Act II

Portia is with the Prince of Morocco, who is courting her. Portia's father has made three caskets from among which her suitors must choose. If they choose the right one, they can marry her; if not, they must swear never to propose to another woman.

Lancelot, Shylock's servant, is debating whether to leave his master. His father, Gobbo, a Becketian figure who is blind and near senile, enters. He is looking for his son. Lancelot pretends to know a 'Master Lancelot' and says that he: "is indeed deceased, or, as you would say / in plain terms, gone to heaven." Gobbo is heartbroken when, in a mirror of the Jacob and Esau story from the Bible, Lancelot bends down before his father and admits to his trickery. Bassanio offers to take on Lancelot as his servant, to help give him the air of respectability he craves.

Jessica, Shylock's daughter, is having a love affair with Lorenzo, a Christian nobleman. She craves conversion to Christianity. Lancelot is complicit in their affair, and takes a note from Jessica to Lorenzo. When Lorenzo receives the note, he tells Lancelot to assure Jessica that he will not fail her. The noblemen are preparing for a masque in the city that night. Lorenzo tells his friends that he and Jessica plan to elope together that night, in the process stealing some of her father's wealth.
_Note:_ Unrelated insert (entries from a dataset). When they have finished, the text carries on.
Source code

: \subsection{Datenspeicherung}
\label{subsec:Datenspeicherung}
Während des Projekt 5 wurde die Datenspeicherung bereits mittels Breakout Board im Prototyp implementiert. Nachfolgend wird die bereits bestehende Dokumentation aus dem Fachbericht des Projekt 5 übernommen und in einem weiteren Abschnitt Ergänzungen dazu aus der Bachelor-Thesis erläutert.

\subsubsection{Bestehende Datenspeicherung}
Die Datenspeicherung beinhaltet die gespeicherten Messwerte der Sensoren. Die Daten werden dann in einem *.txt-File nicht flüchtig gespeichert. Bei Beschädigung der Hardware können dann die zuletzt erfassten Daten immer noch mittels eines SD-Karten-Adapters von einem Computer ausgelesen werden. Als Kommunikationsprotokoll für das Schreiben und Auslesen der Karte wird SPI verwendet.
Shylock is portrayed as a stern and authoritative father. His representation in the Second Act is more negative than elsewhere in the play. He is dining with Bassanio that evening, and gives Jessica the key to the house, telling her that she must keep the shutters closed so she does not see the masque passing. Jessica's willingness to abandon and steal from her father marks her out as a rather ungrateful child. However, the Elizabethan audience would have thought it only right that the child of a usurious Jew should want to flee him and become a Christian. Lorenzo meets Jessica at Shylock's house (she is at the window in a scene reminiscent of Romeo and Juliet) and they steal away (literally) with gold and jewels. Antonio tells Bassanio and Gratiano that the wind is right and they will soon leave for Belmont.

The Prince of Morocco is presented with three caskets: gold, silver and lead. The gold casket reads:

"Who chooseth me shall gain what many men desire"

The silver casket reads:

"Who chooseth me shall get as much as he deserves"

The lead casket reads:

"Who chooseth me must give and hazard all he hath"

The Prince chooses the gold casket as the one most likely to lead to so precious a woman as Portia. Inside is a gold skull. A message included with it moralizes that a love of wealth leads to unhappiness (a message proleptically suggesting Shylock's later fate). The Prince leaves.

Shylock now learns that his daughter has fled. He runs through the street, crying:

"My daughter! O, my ducats! O, my daughter!
Fled with a Christian! O, my Christian ducats!
Justice! The law! My ducats and my daughter!
A sealed bag, two sealed bags of ducats,"

In Jewish tradition, ancestry is passed through the female line. Thus, whilst it may seem that Shylock is unsure which to mourn more: his daughter or the lost gold, he is actually mourning the loss of her inheritance and the continuance of his own line. Since his place in society is defined absolutely by his wealth, he has lost much of that which defines him: his beloved daughter, of whom he is rightly protective (given that she eloped with one of his enemies) and the fortune he has amassed in spite of the antipathy of the Christian community. Shylock holds Antonio responsible and demands that the bond be repaid in time.

The Prince of Aragon now arrives to woo Portia. He chooses the silver casket, thinking that the gold represents the desire of many men: the people of Venice. Inside the casket is the portrait of a blinking idiot, and a poem warning against self-love. The Prince leaves as a messenger arrives bearing tidings of an approaching group of noblemen. Portia secretly wishes that it might be Bassanio: "Bassanio, lord Love, if thy will it be!"